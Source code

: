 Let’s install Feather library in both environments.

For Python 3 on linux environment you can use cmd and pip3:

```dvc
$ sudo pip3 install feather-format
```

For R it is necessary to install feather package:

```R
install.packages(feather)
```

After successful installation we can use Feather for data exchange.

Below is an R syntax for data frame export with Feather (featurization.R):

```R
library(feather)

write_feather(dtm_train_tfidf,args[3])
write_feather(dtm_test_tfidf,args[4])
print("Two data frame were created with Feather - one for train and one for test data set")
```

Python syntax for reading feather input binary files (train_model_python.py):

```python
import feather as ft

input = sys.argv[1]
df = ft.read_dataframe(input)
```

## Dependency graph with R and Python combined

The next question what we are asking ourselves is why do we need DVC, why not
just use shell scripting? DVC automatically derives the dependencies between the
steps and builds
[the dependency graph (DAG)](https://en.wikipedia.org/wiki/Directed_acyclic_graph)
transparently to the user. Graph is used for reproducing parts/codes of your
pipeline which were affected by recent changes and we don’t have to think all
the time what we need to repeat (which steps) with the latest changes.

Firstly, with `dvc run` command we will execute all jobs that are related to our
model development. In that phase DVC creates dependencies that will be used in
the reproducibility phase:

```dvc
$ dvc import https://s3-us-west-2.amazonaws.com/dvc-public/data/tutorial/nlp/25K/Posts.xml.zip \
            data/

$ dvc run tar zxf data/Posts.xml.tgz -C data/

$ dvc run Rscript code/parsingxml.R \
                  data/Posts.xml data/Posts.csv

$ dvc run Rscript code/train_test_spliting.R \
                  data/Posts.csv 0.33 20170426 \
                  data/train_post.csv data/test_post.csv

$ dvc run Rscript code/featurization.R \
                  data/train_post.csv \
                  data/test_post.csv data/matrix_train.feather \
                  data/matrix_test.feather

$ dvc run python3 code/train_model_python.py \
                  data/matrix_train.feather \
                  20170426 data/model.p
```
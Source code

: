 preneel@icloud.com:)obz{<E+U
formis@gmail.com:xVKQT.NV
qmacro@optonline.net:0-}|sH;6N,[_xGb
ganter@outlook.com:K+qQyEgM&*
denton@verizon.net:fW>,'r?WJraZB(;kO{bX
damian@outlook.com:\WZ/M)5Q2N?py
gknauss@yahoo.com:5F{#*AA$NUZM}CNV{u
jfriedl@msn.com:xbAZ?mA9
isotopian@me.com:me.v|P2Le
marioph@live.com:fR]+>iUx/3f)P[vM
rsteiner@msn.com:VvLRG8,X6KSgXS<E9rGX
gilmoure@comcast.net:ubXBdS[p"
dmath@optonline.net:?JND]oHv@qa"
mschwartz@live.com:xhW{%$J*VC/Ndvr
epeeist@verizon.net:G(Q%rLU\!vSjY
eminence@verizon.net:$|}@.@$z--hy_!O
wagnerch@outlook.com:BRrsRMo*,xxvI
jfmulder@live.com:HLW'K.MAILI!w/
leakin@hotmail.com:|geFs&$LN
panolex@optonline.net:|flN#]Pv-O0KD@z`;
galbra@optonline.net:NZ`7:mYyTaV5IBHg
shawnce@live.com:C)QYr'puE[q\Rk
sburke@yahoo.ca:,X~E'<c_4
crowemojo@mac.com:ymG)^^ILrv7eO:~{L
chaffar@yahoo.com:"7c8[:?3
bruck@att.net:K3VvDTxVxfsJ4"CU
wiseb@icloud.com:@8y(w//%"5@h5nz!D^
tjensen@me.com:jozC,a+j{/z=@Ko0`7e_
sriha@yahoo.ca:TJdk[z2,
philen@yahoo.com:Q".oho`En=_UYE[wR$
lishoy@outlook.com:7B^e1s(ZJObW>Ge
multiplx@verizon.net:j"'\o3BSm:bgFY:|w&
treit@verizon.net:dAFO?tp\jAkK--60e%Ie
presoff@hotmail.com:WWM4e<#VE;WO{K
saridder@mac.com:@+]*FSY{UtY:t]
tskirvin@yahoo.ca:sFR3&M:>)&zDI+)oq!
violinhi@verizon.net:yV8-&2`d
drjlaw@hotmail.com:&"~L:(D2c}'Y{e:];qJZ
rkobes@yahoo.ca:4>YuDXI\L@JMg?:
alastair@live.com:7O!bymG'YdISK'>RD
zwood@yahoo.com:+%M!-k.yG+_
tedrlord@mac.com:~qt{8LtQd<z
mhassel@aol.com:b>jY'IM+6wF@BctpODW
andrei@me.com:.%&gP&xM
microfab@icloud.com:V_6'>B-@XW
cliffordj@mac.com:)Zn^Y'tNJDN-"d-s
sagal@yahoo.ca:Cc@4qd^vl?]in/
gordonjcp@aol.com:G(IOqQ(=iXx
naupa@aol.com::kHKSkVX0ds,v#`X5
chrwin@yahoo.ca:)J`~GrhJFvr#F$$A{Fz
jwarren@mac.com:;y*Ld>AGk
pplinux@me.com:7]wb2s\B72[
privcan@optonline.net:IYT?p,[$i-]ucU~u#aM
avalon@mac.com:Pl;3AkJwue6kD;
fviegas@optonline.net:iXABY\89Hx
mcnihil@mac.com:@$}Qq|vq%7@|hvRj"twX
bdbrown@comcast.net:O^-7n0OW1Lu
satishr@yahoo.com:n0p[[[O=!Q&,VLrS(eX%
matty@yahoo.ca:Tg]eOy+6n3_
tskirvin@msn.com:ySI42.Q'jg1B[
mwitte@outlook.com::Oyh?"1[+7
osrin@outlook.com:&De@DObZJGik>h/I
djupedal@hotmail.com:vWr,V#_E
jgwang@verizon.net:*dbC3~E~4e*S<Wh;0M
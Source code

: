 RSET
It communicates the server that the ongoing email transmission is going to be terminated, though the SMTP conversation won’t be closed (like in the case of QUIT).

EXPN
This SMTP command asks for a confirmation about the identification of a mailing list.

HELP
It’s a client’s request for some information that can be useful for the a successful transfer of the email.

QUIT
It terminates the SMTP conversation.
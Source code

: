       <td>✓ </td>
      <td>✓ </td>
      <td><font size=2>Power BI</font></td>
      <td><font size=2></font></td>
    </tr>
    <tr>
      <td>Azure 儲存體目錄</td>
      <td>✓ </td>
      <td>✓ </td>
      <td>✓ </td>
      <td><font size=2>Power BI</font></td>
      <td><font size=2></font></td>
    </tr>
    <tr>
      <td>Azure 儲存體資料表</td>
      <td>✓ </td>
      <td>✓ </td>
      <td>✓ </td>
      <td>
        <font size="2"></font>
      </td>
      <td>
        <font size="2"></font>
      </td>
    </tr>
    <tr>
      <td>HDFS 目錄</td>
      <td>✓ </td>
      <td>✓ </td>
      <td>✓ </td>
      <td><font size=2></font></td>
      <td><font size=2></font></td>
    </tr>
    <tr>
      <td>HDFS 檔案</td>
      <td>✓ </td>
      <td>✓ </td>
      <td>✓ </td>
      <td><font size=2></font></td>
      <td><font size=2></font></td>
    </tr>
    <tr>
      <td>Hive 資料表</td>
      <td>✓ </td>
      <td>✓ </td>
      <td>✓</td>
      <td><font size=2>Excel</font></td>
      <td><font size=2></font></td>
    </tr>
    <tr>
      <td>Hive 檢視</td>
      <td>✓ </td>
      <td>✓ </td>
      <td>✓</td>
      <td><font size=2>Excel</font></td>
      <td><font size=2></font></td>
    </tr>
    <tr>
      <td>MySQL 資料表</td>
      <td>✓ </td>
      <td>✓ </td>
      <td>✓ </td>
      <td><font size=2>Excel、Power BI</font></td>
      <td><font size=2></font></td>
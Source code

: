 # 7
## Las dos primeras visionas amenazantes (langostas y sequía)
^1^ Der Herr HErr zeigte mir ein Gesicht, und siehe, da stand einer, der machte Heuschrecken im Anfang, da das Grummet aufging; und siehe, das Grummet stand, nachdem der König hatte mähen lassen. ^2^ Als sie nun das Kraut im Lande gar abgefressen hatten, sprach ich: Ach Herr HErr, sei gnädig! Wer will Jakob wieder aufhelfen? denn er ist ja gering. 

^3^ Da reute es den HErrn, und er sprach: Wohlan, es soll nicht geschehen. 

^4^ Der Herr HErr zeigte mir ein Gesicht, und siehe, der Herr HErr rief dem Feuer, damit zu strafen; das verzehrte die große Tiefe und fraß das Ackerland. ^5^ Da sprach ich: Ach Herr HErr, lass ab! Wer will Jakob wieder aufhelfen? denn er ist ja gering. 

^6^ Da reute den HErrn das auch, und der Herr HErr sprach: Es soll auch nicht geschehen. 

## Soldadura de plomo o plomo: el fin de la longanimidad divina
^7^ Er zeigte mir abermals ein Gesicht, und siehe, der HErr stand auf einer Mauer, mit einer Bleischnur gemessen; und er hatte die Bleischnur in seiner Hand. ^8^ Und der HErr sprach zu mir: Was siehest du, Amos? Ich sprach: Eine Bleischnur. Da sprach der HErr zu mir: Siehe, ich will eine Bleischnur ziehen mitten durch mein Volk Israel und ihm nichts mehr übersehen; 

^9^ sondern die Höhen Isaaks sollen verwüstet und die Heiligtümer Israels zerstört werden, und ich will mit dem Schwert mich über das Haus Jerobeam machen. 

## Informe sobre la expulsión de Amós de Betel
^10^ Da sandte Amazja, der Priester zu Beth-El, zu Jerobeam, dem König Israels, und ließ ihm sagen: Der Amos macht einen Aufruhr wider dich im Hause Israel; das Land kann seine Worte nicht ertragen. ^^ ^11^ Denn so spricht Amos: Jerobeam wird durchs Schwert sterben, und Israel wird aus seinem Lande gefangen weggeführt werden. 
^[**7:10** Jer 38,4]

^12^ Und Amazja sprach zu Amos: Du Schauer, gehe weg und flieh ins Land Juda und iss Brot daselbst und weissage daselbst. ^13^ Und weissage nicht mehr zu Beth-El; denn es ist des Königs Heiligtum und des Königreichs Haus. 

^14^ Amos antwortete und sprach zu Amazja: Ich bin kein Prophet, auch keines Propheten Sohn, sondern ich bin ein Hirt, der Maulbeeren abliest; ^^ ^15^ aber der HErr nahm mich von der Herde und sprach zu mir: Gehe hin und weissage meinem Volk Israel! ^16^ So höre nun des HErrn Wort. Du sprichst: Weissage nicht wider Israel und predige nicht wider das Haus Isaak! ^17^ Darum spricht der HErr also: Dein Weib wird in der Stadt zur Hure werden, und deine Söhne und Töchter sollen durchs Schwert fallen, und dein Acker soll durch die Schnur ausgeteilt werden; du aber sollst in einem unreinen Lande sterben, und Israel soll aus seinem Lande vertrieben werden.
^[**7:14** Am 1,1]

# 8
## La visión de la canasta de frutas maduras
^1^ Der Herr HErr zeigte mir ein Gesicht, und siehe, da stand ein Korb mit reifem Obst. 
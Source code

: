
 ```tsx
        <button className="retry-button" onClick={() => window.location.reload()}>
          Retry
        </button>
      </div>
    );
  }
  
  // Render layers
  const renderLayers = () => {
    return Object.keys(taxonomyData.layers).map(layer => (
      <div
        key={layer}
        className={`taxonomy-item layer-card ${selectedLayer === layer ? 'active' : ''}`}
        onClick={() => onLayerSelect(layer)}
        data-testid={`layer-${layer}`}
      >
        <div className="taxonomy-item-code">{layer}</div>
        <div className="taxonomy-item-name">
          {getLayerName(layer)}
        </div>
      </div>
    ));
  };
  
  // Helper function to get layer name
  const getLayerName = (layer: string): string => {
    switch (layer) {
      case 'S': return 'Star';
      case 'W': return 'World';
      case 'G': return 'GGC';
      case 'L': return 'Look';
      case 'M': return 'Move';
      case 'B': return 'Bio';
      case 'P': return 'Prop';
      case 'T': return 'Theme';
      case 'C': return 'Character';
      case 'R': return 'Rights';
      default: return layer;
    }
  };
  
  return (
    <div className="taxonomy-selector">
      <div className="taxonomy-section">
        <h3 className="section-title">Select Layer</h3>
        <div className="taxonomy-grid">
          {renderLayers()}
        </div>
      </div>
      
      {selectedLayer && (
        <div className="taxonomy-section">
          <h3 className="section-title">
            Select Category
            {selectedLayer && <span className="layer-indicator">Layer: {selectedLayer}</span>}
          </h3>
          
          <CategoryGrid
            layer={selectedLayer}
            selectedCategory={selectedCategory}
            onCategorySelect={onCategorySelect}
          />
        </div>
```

· · · ·

- [Instructions for the task]
Using the entries above, work out the number of lines that hold the word "need" and write it with no other words.

- [Worked solution]
2